- [Task requirements] Look for "commit" in each line of the records, and copy the lines that have it.

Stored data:
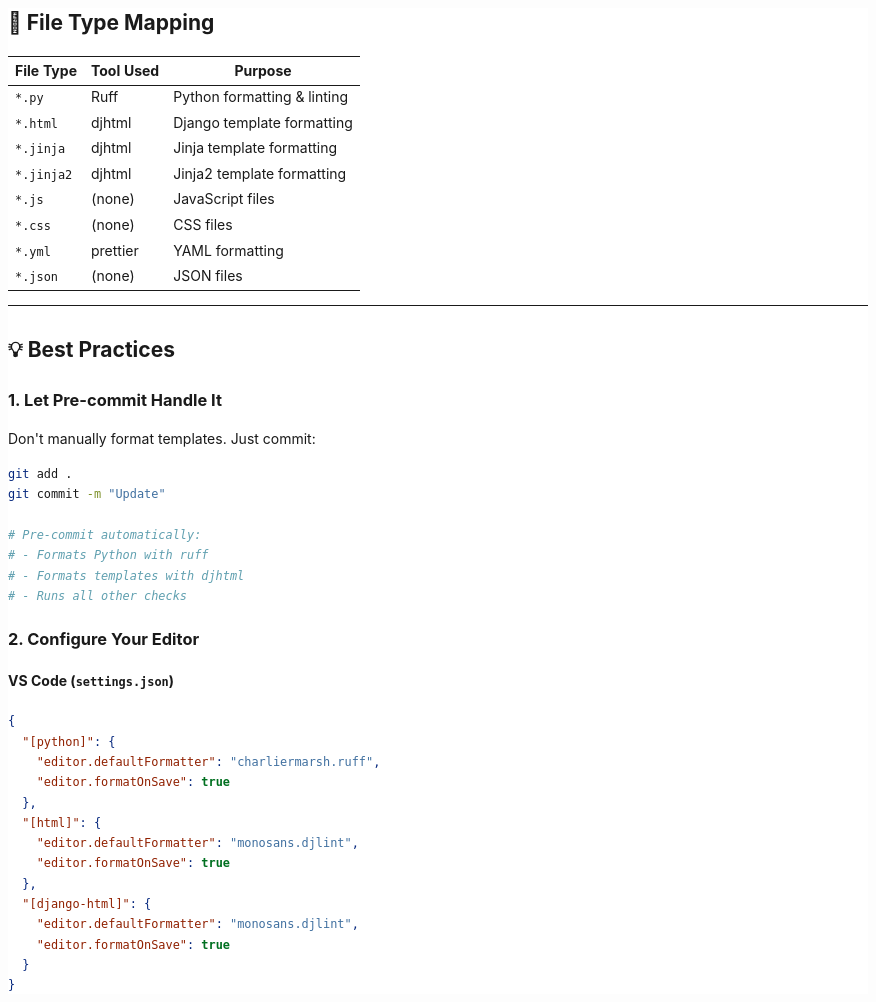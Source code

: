 
## 🎯 File Type Mapping

| File Type | Tool Used | Purpose |
|-----------|-----------|---------|
| `*.py` | Ruff | Python formatting & linting |
| `*.html` | djhtml | Django template formatting |
| `*.jinja` | djhtml | Jinja template formatting |
| `*.jinja2` | djhtml | Jinja2 template formatting |
| `*.js` | (none) | JavaScript files |
| `*.css` | (none) | CSS files |
| `*.yml` | prettier | YAML formatting |
| `*.json` | (none) | JSON files |

---

## 💡 Best Practices

### 1. Let Pre-commit Handle It

Don't manually format templates. Just commit:

```bash
git add .
git commit -m "Update"

# Pre-commit automatically:
# - Formats Python with ruff
# - Formats templates with djhtml
# - Runs all other checks
```

### 2. Configure Your Editor

#### VS Code (`settings.json`)

```json
{
  "[python]": {
    "editor.defaultFormatter": "charliermarsh.ruff",
    "editor.formatOnSave": true
  },
  "[html]": {
    "editor.defaultFormatter": "monosans.djlint",
    "editor.formatOnSave": true
  },
  "[django-html]": {
    "editor.defaultFormatter": "monosans.djlint",
    "editor.formatOnSave": true
  }
}
```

- [Answer to the problem]
### 1. Let Pre-commit Handle It
Don't manually format templates. Just commit:
git commit -m "Update"
# Pre-commit automatically:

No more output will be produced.